What resources needed to create? (ingress, deployment, etc)
What additional configurations needed on the cluster? (network policy, etc)
Much appreciated if sample yaml files are provided.
I'm new to kubernetes world. I got sample kubernetes deployments (like sock-shop) working end-to-end without any issues. I tried NodePort to access the service but instead of running it on a different port I need to run it exact port 80 on the host. I tried many ingress solutions but didn't work.
Screenshot of my setup:

I recently used traefik.io to configure a project with similar requirements to yours.
So I'll show a basic solution with traefik and ingresses.
I dedicated a whole namespace (you can use kube-system), called traefik, and created a kubernetes serviceAccount:
apiVersion: v1
kind: Namespace
metadata:
name: traefik
---
apiVersion: v1
kind: ServiceAccount
metadata:
namespace: traefik
name: traefik-ingress-controller
The traefik controller which is invoked by ingress rules requires a ClusterRole and its binding:
---
apiVersion: rbac.authorization.k8s.io/v1beta1
kind: ClusterRole
metadata:
name: traefik-ingress-controller
rules:
- apiGroups:
- ""
resources:
- services
- endpoints
- secrets
verbs:
- get
- list
- watch
- apiGroups:
- extensions
resources:
- ingresses
verbs:
- get
- list
- watch
---
apiVersion: rbac.authorization.k8s.io/v1beta1
kind: ClusterRoleBinding
metadata:
name: traefik-ingress-controller
roleRef:
apiGroup: rbac.authorization.k8s.io
kind: ClusterRole
name: traefik-ingress-controller
subjects:
- kind: ServiceAccount
namespace: traefik
name: traefik-ingress-controller
The traefin controller will be deployed as daemonset (i.e. by definition one for each node in your cluster) and a Kubernetes service is dedicated to the controller:
kind: DaemonSet
apiVersion: extensions/v1beta1
metadata:
name: traefik-ingress-controller
namespace: traefik
labels:
k8s-app: traefik-ingress-lb
spec:
template:
metadata:
labels:
k8s-app: traefik-ingress-lb
name: traefik-ingress-lb
spec:
serviceAccountName: traefik-ingress-controller
terminationGracePeriodSeconds: 60
containers:
- name: traefik-ingress-lb
image: traefik
ports:
- name: http
containerPort: 80
hostPort: 80
- name: admin
containerPort: 8080
securityContext:
capabilities:
drop:
- ALL
add:
- NET_BIND_SERVICE
args:
- --api
- --kubernetes
- --logLevel=INFO
---
kind: Service
apiVersion: v1
metadata:
namespace: traefik
name: traefik-ingress-service
spec:
selector:
k8s-app: traefik-ingress-lb
ports:
- protocol: TCP
port: 80
name: web
- protocol: TCP
port: 8080
name: admin
The final part requires you to create a service for each microservice in you project, here an example:
apiVersion: v1
kind: Service
metadata:
namespace: traefik
name: my-svc-1
spec:
selector:
k8s-app: traefik-ingress-lb
ports:
- port: 80
targetPort: 8080
and also the ingress (set of rules) that will forward the request to the proper service:
apiVersion: extensions/v1beta1
kind: Ingress
metadata:
namespace: traefik
name: ingress-ms-1
annotations:
kubernetes.io/ingress.class: traefik
spec:
rules:
- host: my-address-url
http:
paths:
- backend:
serviceName: my-svc-1
servicePort: 80
In this ingress I wrote a host URL, this will be the entry point in your cluster, so you need to resolve the name to your master K8S node. If you have more nodes which could be master, then a loadbalancer is suggested (in this case the host URL will be the LB).

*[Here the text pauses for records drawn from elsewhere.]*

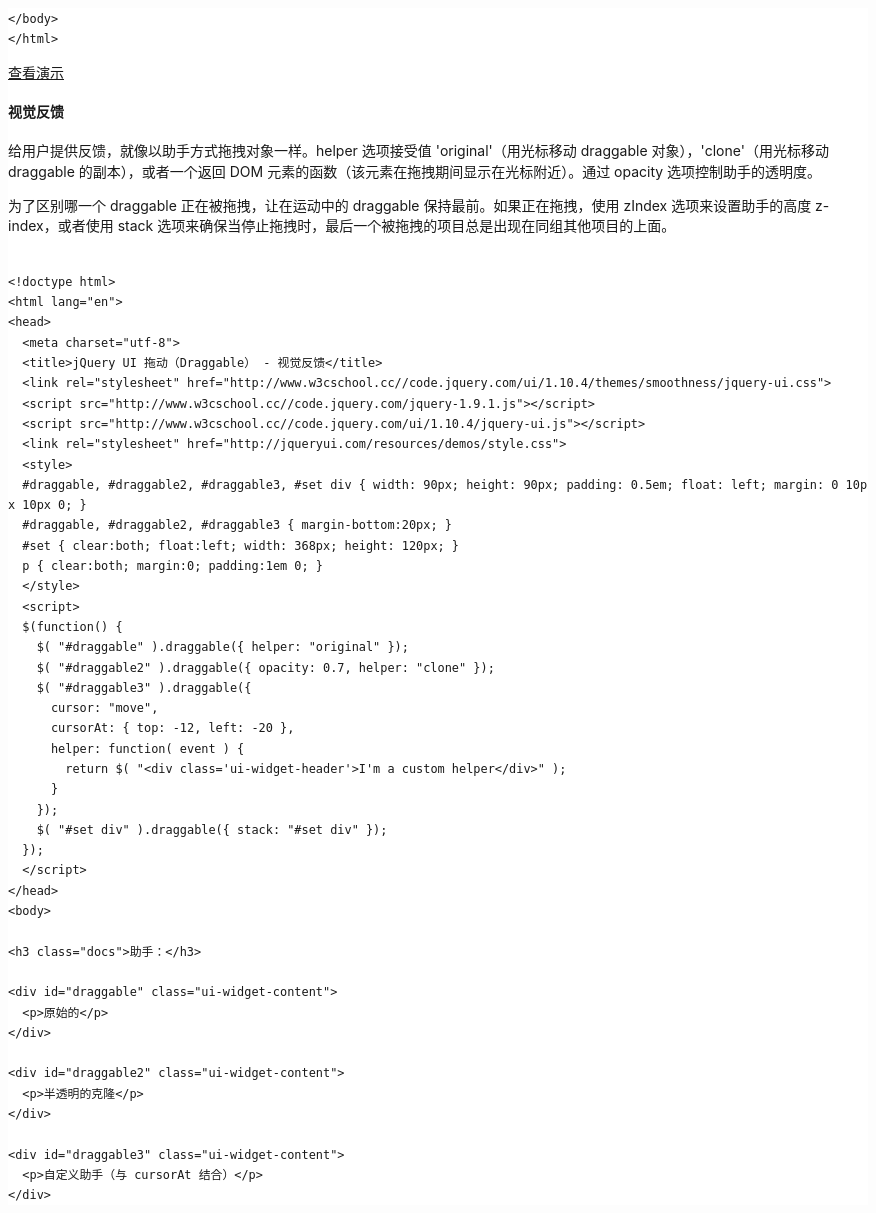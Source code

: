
 ```
</body>
</html>

```
 [查看演示](http://www.w3cschool.cc/try/tryit.php?filename=jqueryui-example-draggable-snap-to)

 
#### 视觉反馈

 给用户提供反馈，就像以助手方式拖拽对象一样。helper 选项接受值 'original'（用光标移动 draggable 对象），'clone'（用光标移动 draggable 的副本），或者一个返回 DOM 元素的函数（该元素在拖拽期间显示在光标附近）。通过 opacity 选项控制助手的透明度。

 为了区别哪一个 draggable 正在被拖拽，让在运动中的 draggable 保持最前。如果正在拖拽，使用 zIndex 选项来设置助手的高度 z-index，或者使用 stack 选项来确保当停止拖拽时，最后一个被拖拽的项目总是出现在同组其他项目的上面。

 
```

<!doctype html>
<html lang="en">
<head>
  <meta charset="utf-8">
  <title>jQuery UI 拖动（Draggable） - 视觉反馈</title>
  <link rel="stylesheet" href="http://www.w3cschool.cc//code.jquery.com/ui/1.10.4/themes/smoothness/jquery-ui.css">
  <script src="http://www.w3cschool.cc//code.jquery.com/jquery-1.9.1.js"></script>
  <script src="http://www.w3cschool.cc//code.jquery.com/ui/1.10.4/jquery-ui.js"></script>
  <link rel="stylesheet" href="http://jqueryui.com/resources/demos/style.css">
  <style>
  #draggable, #draggable2, #draggable3, #set div { width: 90px; height: 90px; padding: 0.5em; float: left; margin: 0 10px 10px 0; }
  #draggable, #draggable2, #draggable3 { margin-bottom:20px; }
  #set { clear:both; float:left; width: 368px; height: 120px; }
  p { clear:both; margin:0; padding:1em 0; }
  </style>
  <script>
  $(function() {
    $( "#draggable" ).draggable({ helper: "original" });
    $( "#draggable2" ).draggable({ opacity: 0.7, helper: "clone" });
    $( "#draggable3" ).draggable({
      cursor: "move",
      cursorAt: { top: -12, left: -20 },
      helper: function( event ) {
        return $( "<div class='ui-widget-header'>I'm a custom helper</div>" );
      }
    });
    $( "#set div" ).draggable({ stack: "#set div" });
  });
  </script>
</head>
<body>
 
<h3 class="docs">助手：</h3>
 
<div id="draggable" class="ui-widget-content">
  <p>原始的</p>
</div>
 
<div id="draggable2" class="ui-widget-content">
  <p>半透明的克隆</p>
</div>
 
<div id="draggable3" class="ui-widget-content">
  <p>自定义助手（与 cursorAt 结合）</p>
</div>
```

Take a look to kubernetes.io documentation to have clear the concepts for kubernetes. Also traefik.io is useful.
I hope this helps you.

In addition to the andswer of Nicola Ben , You have to define an externalIPs in your traefik service, just follow the steps of Nicola Ben and add a externalIPs section to the service "my-svc-1" .
apiVersion: v1
kind: Service
metadata:
namespace: traefik
name: my-svc-1
spec:
selector:
k8s-app: traefik-ingress-lb
ports:
- port: 80
targetPort: 8080
externalIPs:
- <IP_OF_A_NODE>
And you can define more than on externalIP.